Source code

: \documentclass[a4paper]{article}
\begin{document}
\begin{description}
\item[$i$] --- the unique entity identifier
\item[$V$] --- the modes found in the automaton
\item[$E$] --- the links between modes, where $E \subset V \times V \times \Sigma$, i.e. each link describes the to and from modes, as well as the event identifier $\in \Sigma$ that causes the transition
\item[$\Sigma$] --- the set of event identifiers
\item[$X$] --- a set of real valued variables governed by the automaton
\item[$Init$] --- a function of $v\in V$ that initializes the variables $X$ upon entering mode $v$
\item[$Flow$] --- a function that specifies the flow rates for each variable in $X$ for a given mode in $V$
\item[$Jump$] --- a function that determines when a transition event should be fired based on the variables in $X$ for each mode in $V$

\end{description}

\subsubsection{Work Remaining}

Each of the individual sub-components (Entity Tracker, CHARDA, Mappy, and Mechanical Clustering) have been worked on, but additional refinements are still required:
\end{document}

**EXERCISE BRIEF:** Repeat the listing above word for word, with no line missing.

**PROBLEM SOLUTION:**
Source code

: \documentclass[a4paper]{article}
\begin{document}
\begin{description}
\item[$i$] --- the unique entity identifier
\item[$V$] --- the modes found in the automaton
\item[$E$] --- the links between modes, where $E \subset V \times V \times \Sigma$, i.e. each link describes the to and from modes, as well as the event identifier $\in \Sigma$ that causes the transition
\item[$\Sigma$] --- the set of event identifiers
\item[$X$] --- a set of real valued variables governed by the automaton
\item[$Init$] --- a function of $v\in V$ that initializes the variables $X$ upon entering mode $v$
\item[$Flow$] --- a function that specifies the flow rates for each variable in $X$ for a given mode in $V$
\item[$Jump$] --- a function that determines when a transition event should be fired based on the variables in $X$ for each mode in $V$

\end{description}

\subsubsection{Work Remaining}

Each of the individual sub-components (Entity Tracker, CHARDA, Mappy, and Mechanical Clustering) have been worked on, but additional refinements are still required:
\end{document}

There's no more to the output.